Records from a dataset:

- - - - - - -

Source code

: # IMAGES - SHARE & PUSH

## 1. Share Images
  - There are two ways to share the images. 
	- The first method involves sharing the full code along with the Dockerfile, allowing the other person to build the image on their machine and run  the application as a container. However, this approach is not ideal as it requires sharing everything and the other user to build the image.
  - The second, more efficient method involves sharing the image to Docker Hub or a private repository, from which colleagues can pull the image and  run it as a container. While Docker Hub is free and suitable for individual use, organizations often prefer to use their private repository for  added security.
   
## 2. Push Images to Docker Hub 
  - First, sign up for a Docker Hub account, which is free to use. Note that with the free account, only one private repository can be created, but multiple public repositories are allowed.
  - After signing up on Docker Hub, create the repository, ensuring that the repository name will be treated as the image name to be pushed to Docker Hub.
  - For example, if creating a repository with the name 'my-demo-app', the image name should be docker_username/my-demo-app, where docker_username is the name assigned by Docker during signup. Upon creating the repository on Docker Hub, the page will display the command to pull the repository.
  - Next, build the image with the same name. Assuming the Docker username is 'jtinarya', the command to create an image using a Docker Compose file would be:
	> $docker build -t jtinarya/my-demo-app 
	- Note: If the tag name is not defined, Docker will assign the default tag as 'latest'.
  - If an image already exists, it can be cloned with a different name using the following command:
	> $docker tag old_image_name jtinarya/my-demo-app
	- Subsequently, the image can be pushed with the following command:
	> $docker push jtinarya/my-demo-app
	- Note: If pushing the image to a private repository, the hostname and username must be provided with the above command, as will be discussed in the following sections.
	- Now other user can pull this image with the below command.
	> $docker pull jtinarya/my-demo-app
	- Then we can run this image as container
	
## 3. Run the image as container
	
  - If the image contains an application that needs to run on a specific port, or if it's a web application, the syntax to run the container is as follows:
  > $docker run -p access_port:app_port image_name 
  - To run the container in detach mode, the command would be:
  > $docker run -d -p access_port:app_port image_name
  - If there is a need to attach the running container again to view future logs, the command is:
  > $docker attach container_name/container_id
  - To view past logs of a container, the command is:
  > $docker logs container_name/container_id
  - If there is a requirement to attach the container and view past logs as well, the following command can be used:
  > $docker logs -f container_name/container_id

- - - - - - -

◆ What you need to do: Transcribe only the lines from the beginning of the entries to the line with "- There are two ways to share the images.", inclusive, exactly as written.

◆ Output for this task:
Source code

: # IMAGES - SHARE & PUSH

## 1. Share Images
  - There are two ways to share the images. 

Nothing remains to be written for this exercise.